Paper No. 4
Presentation Time: 8:00 AM-6:00 PM
GEOCHEMISTRY OF MINOR PHASES AND IMPLICATIONS FOR THERMOMETRY AND MELT EVOLUTION IN CALC-ALKALIC ROCKS
In calc-alkalic granitic suites, major phase exchange thermometry and minor phase trace element abundances and derived trace element thermometry may be useful for evaluating melt evolution. The relevance of these minor phases for petrologic studies depends on the extent of equilibrium co-crystallization in the final assemblage, as well as useful activity models or at least constraints on activities.
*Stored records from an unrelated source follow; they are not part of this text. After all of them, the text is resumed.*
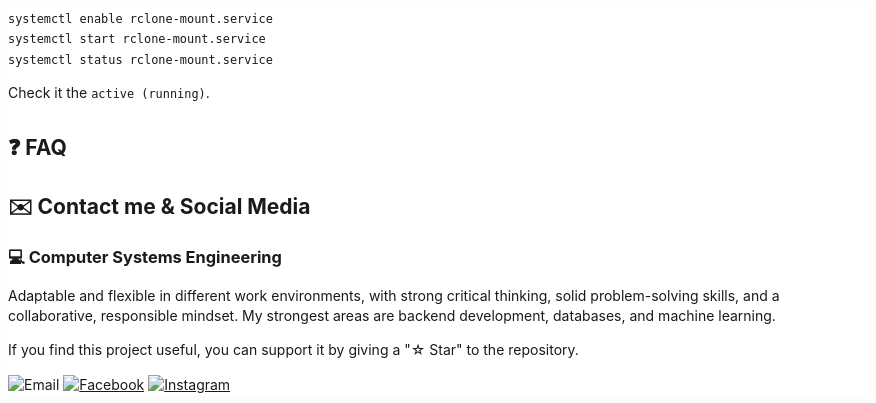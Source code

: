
 ```bash
systemctl enable rclone-mount.service
systemctl start rclone-mount.service
systemctl status rclone-mount.service
```

Check it the `active (running)`.

## ❓ FAQ

## ✉️ Contact me & Social Media

### 💻 Computer Systems Engineering

Adaptable and flexible in different work environments, with strong critical thinking, solid problem-solving skills, and a collaborative, responsible mindset. My strongest areas are backend development, databases, and machine learning.

If you find this project useful, you can support it by giving a "☆ Star" to the repository.

![Email](https://img.shields.io/badge/Gmail-terrazasjosue0%40gmail.com-EA4335?style=for-the-badge&logo=Gmail&logoColor=white&labelColor=101010)
[![Facebook](https://img.shields.io/badge/Facebook-%40Josu%C3%A9_Terrazas-0866FF?style=for-the-badge&logo=Facebook&logoColor=withe&labelColor=101010)](https://facebook.com/josue.terrazasmendoza)
[![Instagram](https://img.shields.io/badge/Instagram-%40jos__mdz316-E4405F?style=for-the-badge&logo=Instagram&logoColor=white&labelColor=101010)](https://instagram.com/jos_mdz316/)

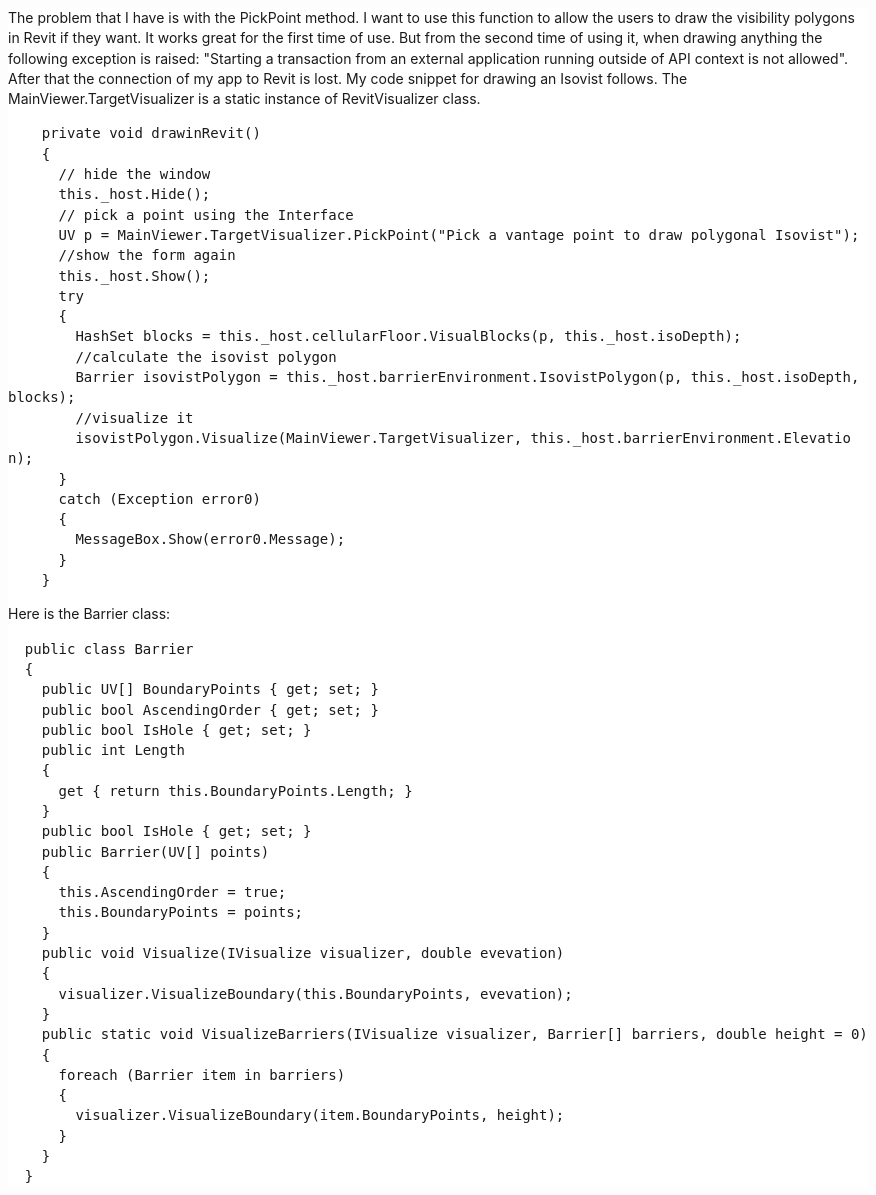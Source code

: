 The problem that I have is with the PickPoint method. I want to use this function to allow the users to draw the visibility polygons in Revit if they want. It works great for the first time of use. But from the second time of using it, when drawing anything the following exception is raised: "Starting a transaction from an external application running outside of API context is not allowed". After that the connection of my app to Revit is lost. My code snippet for drawing an Isovist follows. The MainViewer.TargetVisualizer is a static instance of RevitVisualizer class.

<pre class="code">
    private void drawinRevit()
    {
      // hide the window
      this._host.Hide();
      // pick a point using the Interface
      UV p = MainViewer.TargetVisualizer.PickPoint("Pick a vantage point to draw polygonal Isovist");
      //show the form again
      this._host.Show();
      try
      {
        HashSet<UVLine> blocks = this._host.cellularFloor.VisualBlocks(p, this._host.isoDepth);
        //calculate the isovist polygon
        Barrier isovistPolygon = this._host.barrierEnvironment.IsovistPolygon(p, this._host.isoDepth, blocks);
        //visualize it
        isovistPolygon.Visualize(MainViewer.TargetVisualizer, this._host.barrierEnvironment.Elevation);
      }
      catch (Exception error0)
      {
        MessageBox.Show(error0.Message);
      }
    }
</pre>

Here is the Barrier class:

<pre class="code">
  public class Barrier
  {
    public UV[] BoundaryPoints { get; set; }
    public bool AscendingOrder { get; set; }
    public bool IsHole { get; set; }
    public int Length
    {
      get { return this.BoundaryPoints.Length; }
    }
    public bool IsHole { get; set; }
    public Barrier(UV[] points)
    {
      this.AscendingOrder = true;
      this.BoundaryPoints = points;
    }
    public void Visualize(IVisualize visualizer, double evevation)
    {
      visualizer.VisualizeBoundary(this.BoundaryPoints, evevation);
    }
    public static void VisualizeBarriers(IVisualize visualizer, Barrier[] barriers, double height = 0)
    {
      foreach (Barrier item in barriers)
      {
        visualizer.VisualizeBoundary(item.BoundaryPoints, height);
      }
    }
  }
</pre>
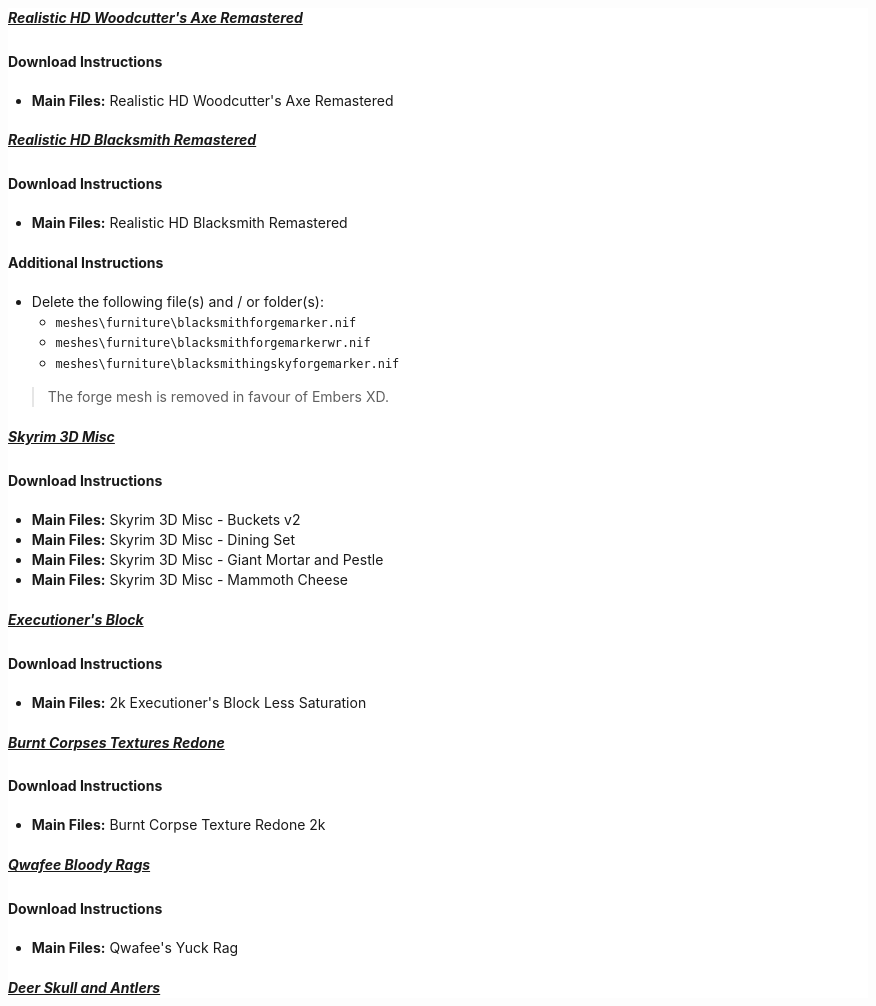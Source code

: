 ##### [Realistic HD Woodcutter's Axe Remastered](https://www.nexusmods.com/skyrimspecialedition/mods/20239?tab=files)

#### Download Instructions

- **Main Files:** Realistic HD Woodcutter's Axe Remastered

##### [Realistic HD Blacksmith Remastered](https://www.nexusmods.com/skyrimspecialedition/mods/22228?tab=files)

#### Download Instructions

- **Main Files:** Realistic HD Blacksmith Remastered

#### Additional Instructions

- Delete the following file(s) and / or folder(s):
  - `meshes\furniture\blacksmithforgemarker.nif`
  - `meshes\furniture\blacksmithforgemarkerwr.nif`
  - `meshes\furniture\blacksmithingskyforgemarker.nif`

> The forge mesh is removed in favour of Embers XD.

##### [Skyrim 3D Misc](https://www.nexusmods.com/skyrimspecialedition/mods/20829?tab=files)

#### Download Instructions

- **Main Files:** Skyrim 3D Misc - Buckets v2
- **Main Files:** Skyrim 3D Misc - Dining Set
- **Main Files:** Skyrim 3D Misc - Giant Mortar and Pestle
- **Main Files:** Skyrim 3D Misc - Mammoth Cheese

##### [Executioner's Block](https://www.nexusmods.com/skyrimspecialedition/mods/62963?tab=files)

#### Download Instructions

- **Main Files:** 2k Executioner's Block Less Saturation

##### [Burnt Corpses Textures Redone](https://www.nexusmods.com/skyrimspecialedition/mods/60831?tab=files)

#### Download Instructions

- **Main Files:** Burnt Corpse Texture Redone 2k

##### [Qwafee Bloody Rags](https://www.nexusmods.com/skyrimspecialedition/mods/59815?tab=files)

#### Download Instructions

- **Main Files:** Qwafee's Yuck Rag

##### [Deer Skull and Antlers](https://www.nexusmods.com/skyrimspecialedition/mods/45510?tab=files)
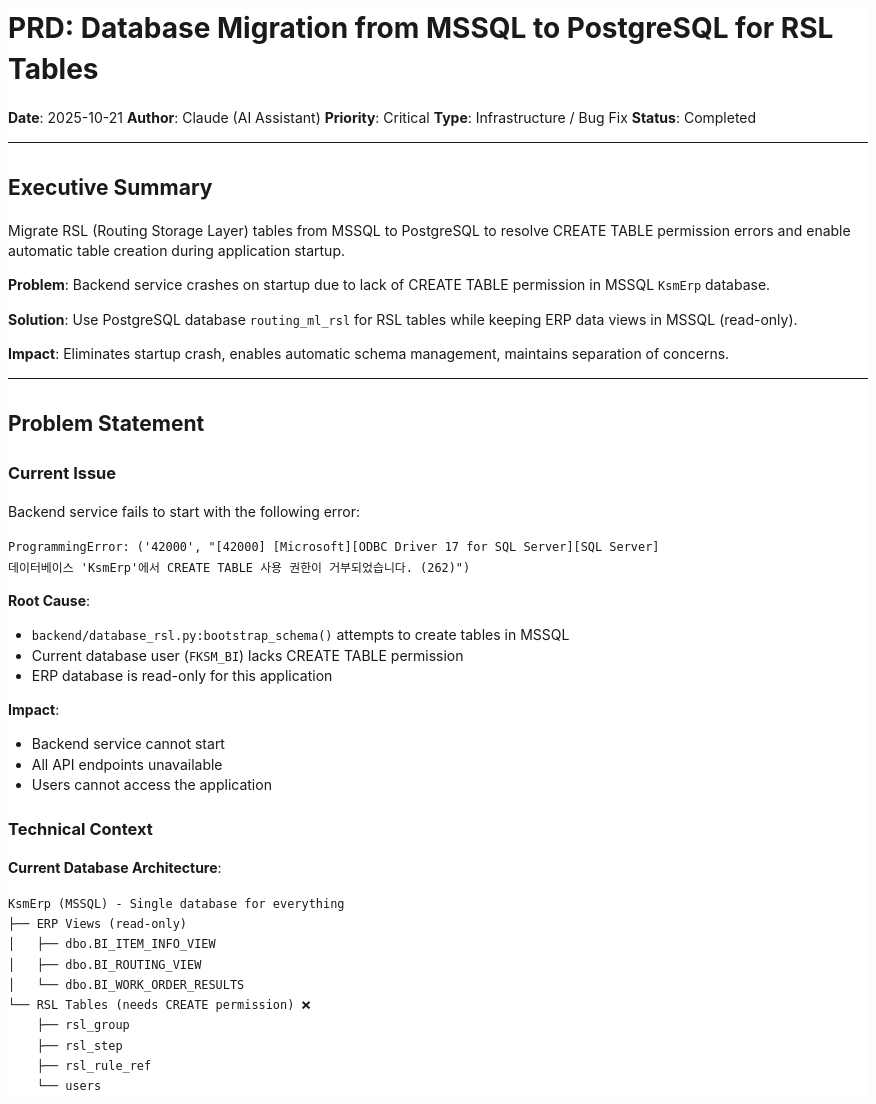 # PRD: Database Migration from MSSQL to PostgreSQL for RSL Tables

**Date**: 2025-10-21
**Author**: Claude (AI Assistant)
**Priority**: Critical
**Type**: Infrastructure / Bug Fix
**Status**: Completed

---

## Executive Summary

Migrate RSL (Routing Storage Layer) tables from MSSQL to PostgreSQL to resolve CREATE TABLE permission errors and enable automatic table creation during application startup.

**Problem**: Backend service crashes on startup due to lack of CREATE TABLE permission in MSSQL `KsmErp` database.

**Solution**: Use PostgreSQL database `routing_ml_rsl` for RSL tables while keeping ERP data views in MSSQL (read-only).

**Impact**: Eliminates startup crash, enables automatic schema management, maintains separation of concerns.

---

## Problem Statement

### Current Issue

Backend service fails to start with the following error:

```
ProgrammingError: ('42000', "[42000] [Microsoft][ODBC Driver 17 for SQL Server][SQL Server]
데이터베이스 'KsmErp'에서 CREATE TABLE 사용 권한이 거부되었습니다. (262)")
```

**Root Cause**:
- `backend/database_rsl.py:bootstrap_schema()` attempts to create tables in MSSQL
- Current database user (`FKSM_BI`) lacks CREATE TABLE permission
- ERP database is read-only for this application

**Impact**:
- Backend service cannot start
- All API endpoints unavailable
- Users cannot access the application

### Technical Context

**Current Database Architecture**:
```
KsmErp (MSSQL) - Single database for everything
├── ERP Views (read-only)
│   ├── dbo.BI_ITEM_INFO_VIEW
│   ├── dbo.BI_ROUTING_VIEW
│   └── dbo.BI_WORK_ORDER_RESULTS
└── RSL Tables (needs CREATE permission) ❌
    ├── rsl_group
    ├── rsl_step
    ├── rsl_rule_ref
    └── users
```
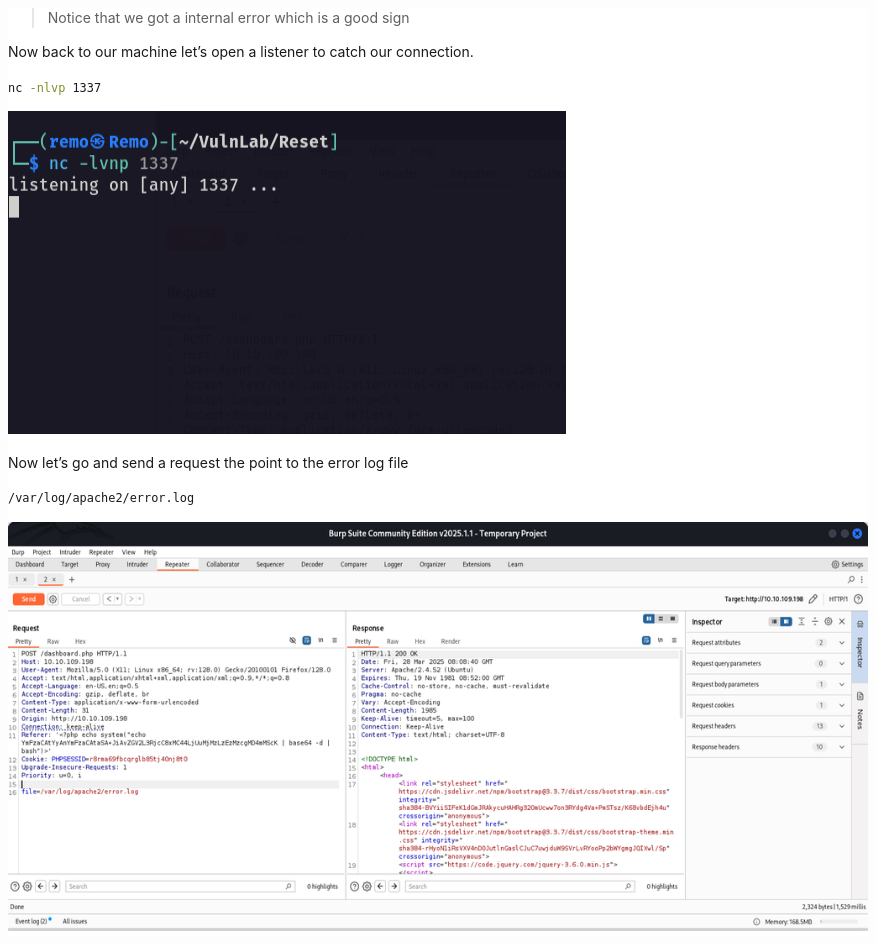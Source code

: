 > Notice that we got a internal error which is a good sign
> 

Now back to our machine let’s open a listener to catch our connection.

```bash
nc -nlvp 1337
```

![image.png](../images/reset%2012.png)

Now let’s go and send a request the point to the error log file

```bash
/var/log/apache2/error.log
```

![image.png](../images/reset%2013.png)
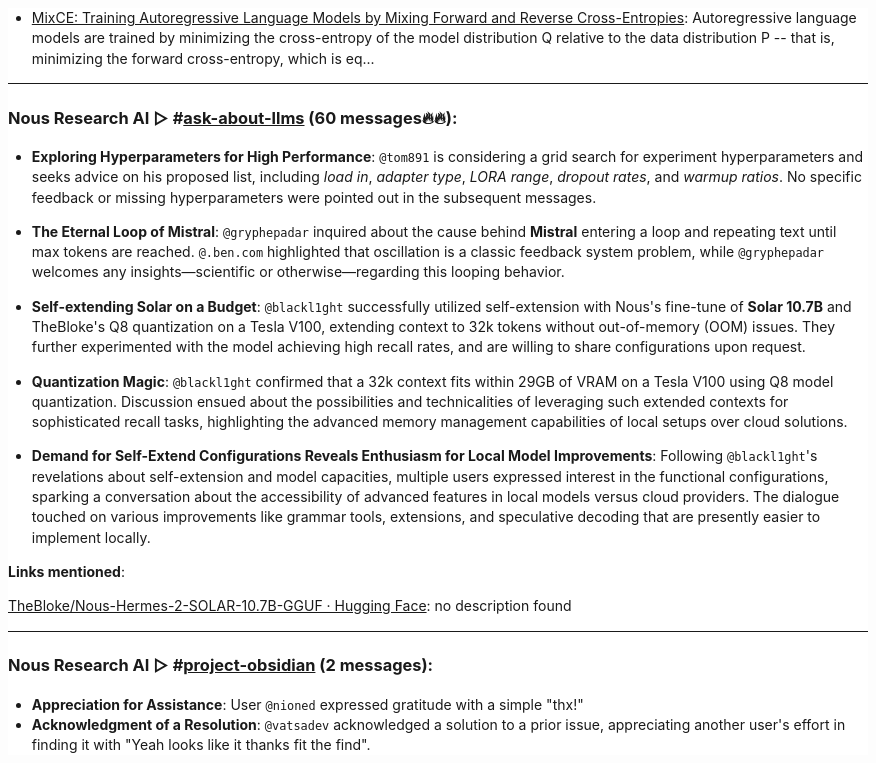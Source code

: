 - [MixCE: Training Autoregressive Language Models by Mixing Forward and Reverse Cross-Entropies](https://arxiv.org/abs/2305.16958): Autoregressive language models are trained by minimizing the cross-entropy of the model distribution Q relative to the data distribution P -- that is, minimizing the forward cross-entropy, which is eq...

  

---


### Nous Research AI ▷ #[ask-about-llms](https://discord.com/channels/1053877538025386074/1154120232051408927/1211659008327286815) (60 messages🔥🔥): 

- **Exploring Hyperparameters for High Performance**: `@tom891` is considering a grid search for experiment hyperparameters and seeks advice on his proposed list, including *load in*, *adapter type*, *LORA range*, *dropout rates*, and *warmup ratios*. No specific feedback or missing hyperparameters were pointed out in the subsequent messages.
  
- **The Eternal Loop of Mistral**: `@gryphepadar` inquired about the cause behind **Mistral** entering a loop and repeating text until max tokens are reached. `@.ben.com` highlighted that oscillation is a classic feedback system problem, while `@gryphepadar` welcomes any insights—scientific or otherwise—regarding this looping behavior.

- **Self-extending Solar on a Budget**: `@blackl1ght` successfully utilized self-extension with Nous's fine-tune of **Solar 10.7B** and TheBloke's Q8 quantization on a Tesla V100, extending context to 32k tokens without out-of-memory (OOM) issues. They further experimented with the model achieving high recall rates, and are willing to share configurations upon request.

- **Quantization Magic**: `@blackl1ght` confirmed that a 32k context fits within 29GB of VRAM on a Tesla V100 using Q8 model quantization. Discussion ensued about the possibilities and technicalities of leveraging such extended contexts for sophisticated recall tasks, highlighting the advanced memory management capabilities of local setups over cloud solutions.

- **Demand for Self-Extend Configurations Reveals Enthusiasm for Local Model Improvements**: Following `@blackl1ght`'s revelations about self-extension and model capacities, multiple users expressed interest in the functional configurations, sparking a conversation about the accessibility of advanced features in local models versus cloud providers. The dialogue touched on various improvements like grammar tools, extensions, and speculative decoding that are presently easier to implement locally.

**Links mentioned**:

[TheBloke/Nous-Hermes-2-SOLAR-10.7B-GGUF · Hugging Face](https://huggingface.co/TheBloke/Nous-Hermes-2-SOLAR-10.7B-GGUF): no description found

  

---


### Nous Research AI ▷ #[project-obsidian](https://discord.com/channels/1053877538025386074/1156472202619781140/1211633928667140146) (2 messages): 

- **Appreciation for Assistance**: User `@nioned` expressed gratitude with a simple "thx!"
- **Acknowledgment of a Resolution**: `@vatsadev` acknowledged a solution to a prior issue, appreciating another user's effort in finding it with "Yeah looks like it thanks fit the find".
  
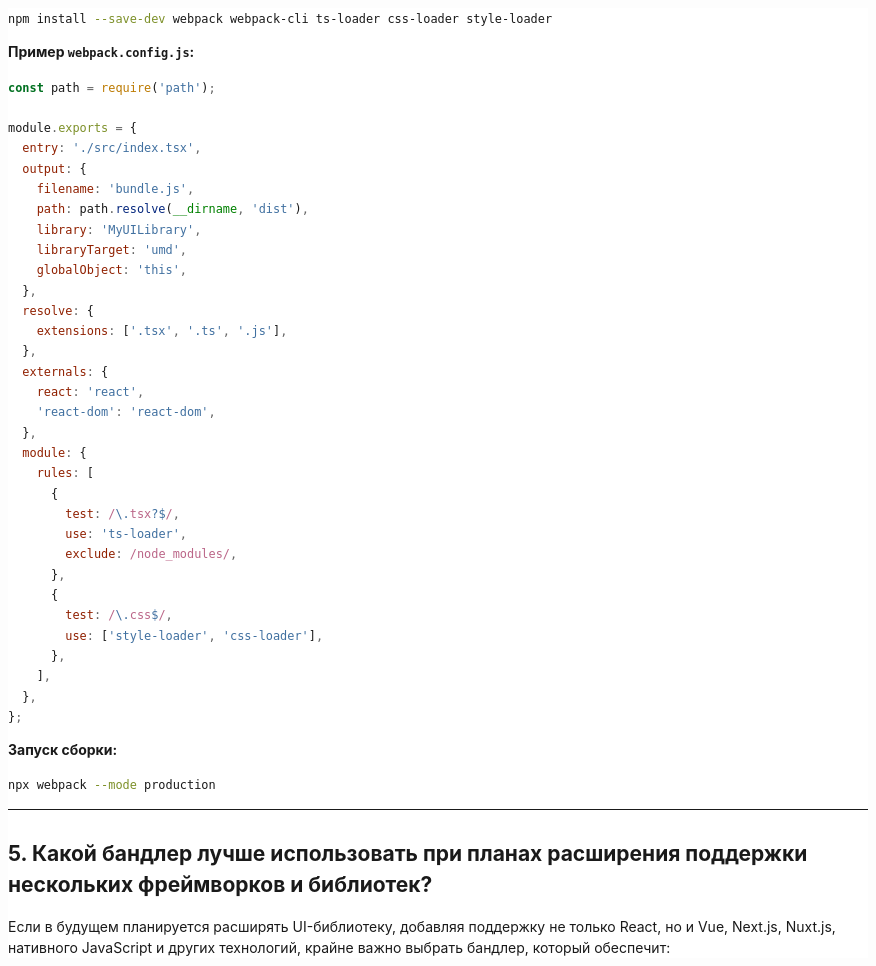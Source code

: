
 ```bash
npm install --save-dev webpack webpack-cli ts-loader css-loader style-loader
```

**Пример `webpack.config.js`:**

```js
const path = require('path');

module.exports = {
  entry: './src/index.tsx',
  output: {
    filename: 'bundle.js',
    path: path.resolve(__dirname, 'dist'),
    library: 'MyUILibrary',
    libraryTarget: 'umd',
    globalObject: 'this',
  },
  resolve: {
    extensions: ['.tsx', '.ts', '.js'],
  },
  externals: {
    react: 'react',
    'react-dom': 'react-dom',
  },
  module: {
    rules: [
      {
        test: /\.tsx?$/,
        use: 'ts-loader',
        exclude: /node_modules/,
      },
      {
        test: /\.css$/,
        use: ['style-loader', 'css-loader'],
      },
    ],
  },
};
```

**Запуск сборки:**

```bash
npx webpack --mode production
```

---

## 5. Какой бандлер лучше использовать при планах расширения поддержки нескольких фреймворков и библиотек?

Если в будущем планируется расширять UI-библиотеку, добавляя поддержку не только React, но и Vue, Next.js, Nuxt.js, нативного JavaScript и других технологий, крайне важно выбрать бандлер, который обеспечит:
At pressures consistent with emplacement at shallow to intermediate crustal depths, cation exchange and trace element thermometers indicate most crystallization and melt evolution of these suites occurred between 800 and 660°C, consistent with experimental phase relations in oxidized and hydrous systems. Pl-hbl rim pairs from granodiorite yield cation exchange temperatures broadly consistent with the hydrous solidus. Coupled isotopic and trace element analyses of coexisting euhedral zircon and titanite provide tests of the application of the trace element thermometers, and allow us to evaluate SiO2 and TiO2 activities necessary for precise application of the existing calibrations of these thermometers. In our samples, zircon is typically polygenetic, with abundant preserved premagmatic zircon, indicating that it is quite resistant to dissolution over the time scales of these magma systems, and arguing for full characterization and caution in interpretation of trace element abundances. Strongly zoned magmatic zircon typically yields T<800°C and rim temperatures overlap with those calculated from pl-hbl exchange equilibria, consistent with co-crystallization of hbl+pl+zrc. Textural evidence suggests titanite crystallized with quartz and hornblende rims, part of a late assemblage succeeding hbl+pl+mt+ilm, indicating crystallization with rising SiO2 activity but not directly indicating co-crystallization with zircon. Titanites are also strongly zoned, and yield an apparent range of crystallization temperatures broadly similar to zircon. Both zircon and titanite yield consistent compositional ranges for many trace elements across many crystals, suggesting crystallization was controlled by partition coefficients within the range of published values. If so, then order of crystallization can be deduced and reasonable constraints placed on activities for hydrous calc-alkalic melts.